Only lines holding the string "Avans" are wanted; copy each one from the material.

↓↓↓

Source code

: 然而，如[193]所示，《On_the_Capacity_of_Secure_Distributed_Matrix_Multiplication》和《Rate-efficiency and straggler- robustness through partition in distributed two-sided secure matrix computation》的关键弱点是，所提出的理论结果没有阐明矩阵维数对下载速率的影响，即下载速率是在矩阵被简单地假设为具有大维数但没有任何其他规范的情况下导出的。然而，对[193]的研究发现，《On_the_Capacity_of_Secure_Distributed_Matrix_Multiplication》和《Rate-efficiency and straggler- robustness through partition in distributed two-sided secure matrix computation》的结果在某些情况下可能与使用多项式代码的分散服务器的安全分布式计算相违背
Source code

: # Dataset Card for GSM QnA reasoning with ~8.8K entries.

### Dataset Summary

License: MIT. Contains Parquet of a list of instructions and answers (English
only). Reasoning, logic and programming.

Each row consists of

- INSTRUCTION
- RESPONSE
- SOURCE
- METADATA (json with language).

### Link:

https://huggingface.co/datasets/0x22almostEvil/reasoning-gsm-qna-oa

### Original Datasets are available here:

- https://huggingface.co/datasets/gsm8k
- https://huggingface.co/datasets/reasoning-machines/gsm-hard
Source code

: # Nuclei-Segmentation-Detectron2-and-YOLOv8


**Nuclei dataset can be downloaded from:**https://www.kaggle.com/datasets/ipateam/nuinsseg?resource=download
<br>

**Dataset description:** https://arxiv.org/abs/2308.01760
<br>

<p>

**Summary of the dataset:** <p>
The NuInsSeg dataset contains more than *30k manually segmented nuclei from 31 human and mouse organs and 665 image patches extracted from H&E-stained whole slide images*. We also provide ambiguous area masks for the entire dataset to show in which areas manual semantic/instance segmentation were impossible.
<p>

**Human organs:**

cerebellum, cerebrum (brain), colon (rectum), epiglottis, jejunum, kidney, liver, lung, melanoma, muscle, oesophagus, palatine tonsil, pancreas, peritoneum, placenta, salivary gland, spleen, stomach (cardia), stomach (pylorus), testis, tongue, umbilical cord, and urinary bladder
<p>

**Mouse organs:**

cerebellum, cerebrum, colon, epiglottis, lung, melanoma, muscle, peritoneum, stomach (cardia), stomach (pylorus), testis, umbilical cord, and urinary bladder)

↑↑↑
↓↓↓

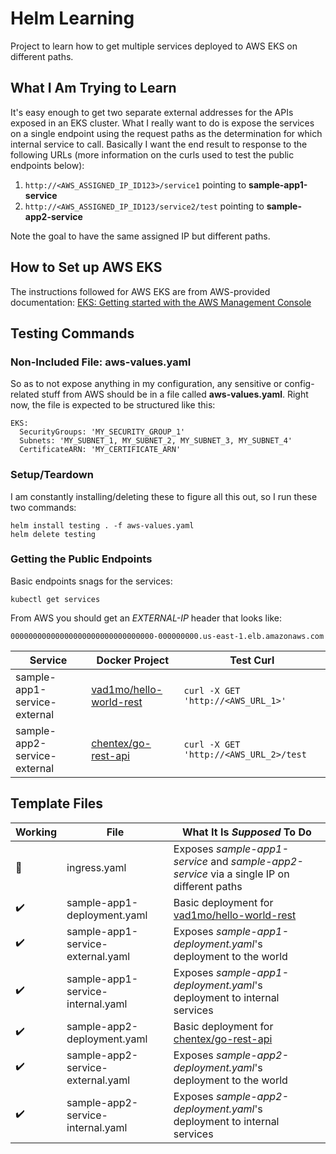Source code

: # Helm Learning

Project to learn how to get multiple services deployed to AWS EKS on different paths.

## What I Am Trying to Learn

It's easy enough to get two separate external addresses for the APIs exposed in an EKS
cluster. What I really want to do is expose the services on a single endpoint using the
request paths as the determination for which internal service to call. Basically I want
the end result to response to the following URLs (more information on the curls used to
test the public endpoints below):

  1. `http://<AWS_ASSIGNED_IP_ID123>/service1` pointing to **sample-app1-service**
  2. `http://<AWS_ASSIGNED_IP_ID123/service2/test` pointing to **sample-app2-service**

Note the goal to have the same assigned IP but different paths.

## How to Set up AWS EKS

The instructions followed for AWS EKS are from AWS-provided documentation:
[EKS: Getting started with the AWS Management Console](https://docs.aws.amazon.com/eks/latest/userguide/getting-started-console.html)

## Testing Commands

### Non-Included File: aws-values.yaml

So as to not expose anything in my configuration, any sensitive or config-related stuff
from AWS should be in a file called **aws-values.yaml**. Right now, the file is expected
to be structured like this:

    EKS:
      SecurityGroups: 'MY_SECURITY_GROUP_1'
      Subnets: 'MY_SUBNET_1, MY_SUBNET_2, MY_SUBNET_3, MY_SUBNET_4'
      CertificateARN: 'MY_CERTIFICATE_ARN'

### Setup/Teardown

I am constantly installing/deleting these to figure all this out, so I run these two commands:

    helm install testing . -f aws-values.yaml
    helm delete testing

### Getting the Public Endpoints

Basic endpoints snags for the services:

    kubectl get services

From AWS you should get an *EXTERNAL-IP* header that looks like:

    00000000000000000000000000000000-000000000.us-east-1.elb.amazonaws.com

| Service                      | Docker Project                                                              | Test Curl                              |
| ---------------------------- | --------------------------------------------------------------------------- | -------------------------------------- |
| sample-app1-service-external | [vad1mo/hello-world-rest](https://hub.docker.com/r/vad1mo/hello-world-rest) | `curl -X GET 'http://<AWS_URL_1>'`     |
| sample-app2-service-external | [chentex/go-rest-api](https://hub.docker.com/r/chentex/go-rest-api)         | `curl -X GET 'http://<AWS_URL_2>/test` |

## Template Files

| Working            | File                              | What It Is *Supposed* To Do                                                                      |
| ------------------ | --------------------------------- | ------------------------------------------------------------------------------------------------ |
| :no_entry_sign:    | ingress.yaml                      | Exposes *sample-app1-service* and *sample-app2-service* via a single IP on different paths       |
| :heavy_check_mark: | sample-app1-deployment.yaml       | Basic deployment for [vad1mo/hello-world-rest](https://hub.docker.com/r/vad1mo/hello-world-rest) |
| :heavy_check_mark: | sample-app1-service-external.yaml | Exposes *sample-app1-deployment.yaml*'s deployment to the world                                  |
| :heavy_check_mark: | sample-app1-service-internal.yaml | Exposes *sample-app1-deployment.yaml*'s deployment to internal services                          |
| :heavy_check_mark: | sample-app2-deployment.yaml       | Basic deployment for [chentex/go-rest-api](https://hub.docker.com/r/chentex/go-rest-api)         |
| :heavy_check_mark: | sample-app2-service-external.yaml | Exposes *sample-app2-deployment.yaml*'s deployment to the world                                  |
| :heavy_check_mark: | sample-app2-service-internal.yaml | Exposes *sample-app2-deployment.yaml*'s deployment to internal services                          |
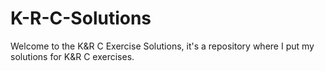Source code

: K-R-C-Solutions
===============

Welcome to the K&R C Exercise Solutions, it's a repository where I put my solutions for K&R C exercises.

↑↑↑
↓↓↓

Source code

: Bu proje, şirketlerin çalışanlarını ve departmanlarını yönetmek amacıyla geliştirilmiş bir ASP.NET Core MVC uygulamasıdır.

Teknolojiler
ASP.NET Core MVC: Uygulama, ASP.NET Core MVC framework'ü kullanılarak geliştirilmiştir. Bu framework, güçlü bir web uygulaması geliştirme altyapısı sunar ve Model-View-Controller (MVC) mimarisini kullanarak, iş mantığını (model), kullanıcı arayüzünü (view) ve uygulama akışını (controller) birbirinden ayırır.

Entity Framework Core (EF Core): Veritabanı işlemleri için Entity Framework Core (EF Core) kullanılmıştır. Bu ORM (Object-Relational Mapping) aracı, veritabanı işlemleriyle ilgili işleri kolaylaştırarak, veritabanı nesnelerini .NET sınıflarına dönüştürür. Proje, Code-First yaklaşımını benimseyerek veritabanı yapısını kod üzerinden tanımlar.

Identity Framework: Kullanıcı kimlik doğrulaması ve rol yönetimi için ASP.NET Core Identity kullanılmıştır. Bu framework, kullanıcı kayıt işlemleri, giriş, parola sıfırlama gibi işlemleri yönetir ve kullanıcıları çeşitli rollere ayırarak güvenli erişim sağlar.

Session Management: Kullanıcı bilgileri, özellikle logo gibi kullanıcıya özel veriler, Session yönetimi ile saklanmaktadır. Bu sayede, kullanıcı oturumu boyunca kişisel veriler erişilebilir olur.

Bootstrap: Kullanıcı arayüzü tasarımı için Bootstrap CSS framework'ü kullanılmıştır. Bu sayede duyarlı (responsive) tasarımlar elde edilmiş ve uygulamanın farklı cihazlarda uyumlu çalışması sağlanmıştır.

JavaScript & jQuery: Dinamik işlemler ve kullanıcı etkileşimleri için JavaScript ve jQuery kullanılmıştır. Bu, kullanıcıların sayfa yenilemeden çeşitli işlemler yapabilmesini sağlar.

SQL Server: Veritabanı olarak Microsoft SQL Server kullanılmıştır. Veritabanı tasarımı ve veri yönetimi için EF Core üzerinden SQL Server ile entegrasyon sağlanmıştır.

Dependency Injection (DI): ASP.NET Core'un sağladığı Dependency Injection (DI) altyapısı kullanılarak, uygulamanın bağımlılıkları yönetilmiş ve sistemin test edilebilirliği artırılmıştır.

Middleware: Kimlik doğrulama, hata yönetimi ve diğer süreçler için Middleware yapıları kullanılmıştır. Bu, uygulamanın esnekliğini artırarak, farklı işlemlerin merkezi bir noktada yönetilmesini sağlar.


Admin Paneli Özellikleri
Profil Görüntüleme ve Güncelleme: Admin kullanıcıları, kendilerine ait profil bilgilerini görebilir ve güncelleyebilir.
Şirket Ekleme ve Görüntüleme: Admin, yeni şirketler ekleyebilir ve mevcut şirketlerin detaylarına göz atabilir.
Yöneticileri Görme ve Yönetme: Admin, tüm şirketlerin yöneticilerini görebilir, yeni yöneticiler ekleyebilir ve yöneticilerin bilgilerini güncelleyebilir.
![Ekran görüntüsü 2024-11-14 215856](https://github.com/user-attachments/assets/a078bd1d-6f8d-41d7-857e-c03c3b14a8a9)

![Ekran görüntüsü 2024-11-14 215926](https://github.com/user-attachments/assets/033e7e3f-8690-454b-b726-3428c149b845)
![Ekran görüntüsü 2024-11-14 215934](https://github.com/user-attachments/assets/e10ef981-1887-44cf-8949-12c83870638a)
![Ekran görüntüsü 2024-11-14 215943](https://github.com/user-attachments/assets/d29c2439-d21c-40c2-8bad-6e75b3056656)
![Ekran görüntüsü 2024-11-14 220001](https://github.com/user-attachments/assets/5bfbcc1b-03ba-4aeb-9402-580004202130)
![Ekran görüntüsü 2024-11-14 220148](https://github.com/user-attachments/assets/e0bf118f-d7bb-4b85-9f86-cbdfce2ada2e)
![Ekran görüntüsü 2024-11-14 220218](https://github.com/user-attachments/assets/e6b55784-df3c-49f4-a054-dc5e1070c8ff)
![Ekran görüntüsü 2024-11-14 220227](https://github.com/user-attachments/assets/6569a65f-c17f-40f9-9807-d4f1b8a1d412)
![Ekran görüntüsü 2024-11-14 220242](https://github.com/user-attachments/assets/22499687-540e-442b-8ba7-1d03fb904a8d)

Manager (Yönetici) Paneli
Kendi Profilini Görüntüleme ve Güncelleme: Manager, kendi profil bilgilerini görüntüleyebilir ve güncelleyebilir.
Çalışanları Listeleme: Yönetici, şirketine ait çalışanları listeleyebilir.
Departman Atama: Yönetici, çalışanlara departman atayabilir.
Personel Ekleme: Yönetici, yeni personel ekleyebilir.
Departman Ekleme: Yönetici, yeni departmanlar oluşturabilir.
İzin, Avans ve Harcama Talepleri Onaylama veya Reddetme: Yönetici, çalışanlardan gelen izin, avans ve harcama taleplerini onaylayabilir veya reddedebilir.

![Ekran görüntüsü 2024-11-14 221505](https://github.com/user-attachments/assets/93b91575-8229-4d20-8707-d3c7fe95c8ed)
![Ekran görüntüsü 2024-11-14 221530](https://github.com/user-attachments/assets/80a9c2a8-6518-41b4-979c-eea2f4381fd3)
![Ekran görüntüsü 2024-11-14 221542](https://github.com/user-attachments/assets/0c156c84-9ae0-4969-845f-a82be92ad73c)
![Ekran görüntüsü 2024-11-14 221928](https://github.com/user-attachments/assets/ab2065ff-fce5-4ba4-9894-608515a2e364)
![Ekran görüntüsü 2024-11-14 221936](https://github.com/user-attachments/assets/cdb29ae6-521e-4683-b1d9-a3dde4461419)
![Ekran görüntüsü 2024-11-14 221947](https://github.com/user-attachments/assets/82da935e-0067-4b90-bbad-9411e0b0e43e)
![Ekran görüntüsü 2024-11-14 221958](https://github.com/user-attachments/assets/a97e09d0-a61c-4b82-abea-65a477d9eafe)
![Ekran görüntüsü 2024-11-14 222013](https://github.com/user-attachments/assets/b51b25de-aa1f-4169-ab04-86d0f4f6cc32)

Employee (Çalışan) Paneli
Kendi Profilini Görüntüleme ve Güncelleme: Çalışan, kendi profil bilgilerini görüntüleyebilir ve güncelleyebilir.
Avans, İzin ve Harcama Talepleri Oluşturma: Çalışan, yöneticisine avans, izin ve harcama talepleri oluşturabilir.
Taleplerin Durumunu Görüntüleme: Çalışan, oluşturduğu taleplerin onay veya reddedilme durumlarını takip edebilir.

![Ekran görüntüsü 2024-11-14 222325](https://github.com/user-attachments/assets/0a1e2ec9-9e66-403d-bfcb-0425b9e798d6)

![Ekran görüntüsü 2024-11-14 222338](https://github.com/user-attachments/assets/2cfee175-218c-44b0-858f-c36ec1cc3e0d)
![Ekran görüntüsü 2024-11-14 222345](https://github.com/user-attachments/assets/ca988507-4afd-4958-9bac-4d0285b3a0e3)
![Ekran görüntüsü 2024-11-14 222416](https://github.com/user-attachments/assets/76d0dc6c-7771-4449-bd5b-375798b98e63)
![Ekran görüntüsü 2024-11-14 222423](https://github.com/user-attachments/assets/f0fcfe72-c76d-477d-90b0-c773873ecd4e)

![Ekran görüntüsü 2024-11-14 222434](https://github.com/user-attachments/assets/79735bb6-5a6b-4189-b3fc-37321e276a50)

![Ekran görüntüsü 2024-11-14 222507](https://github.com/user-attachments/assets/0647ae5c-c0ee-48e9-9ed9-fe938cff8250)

↑↑↑

**Exercise result**.
İzin, Avans ve Harcama Talepleri Onaylama veya Reddetme: Yönetici, çalışanlardan gelen izin, avans ve harcama taleplerini onaylayabilir veya reddedebilir.
Avans, İzin ve Harcama Talepleri Oluşturma: Çalışan, yöneticisine avans, izin ve harcama talepleri oluşturabilir.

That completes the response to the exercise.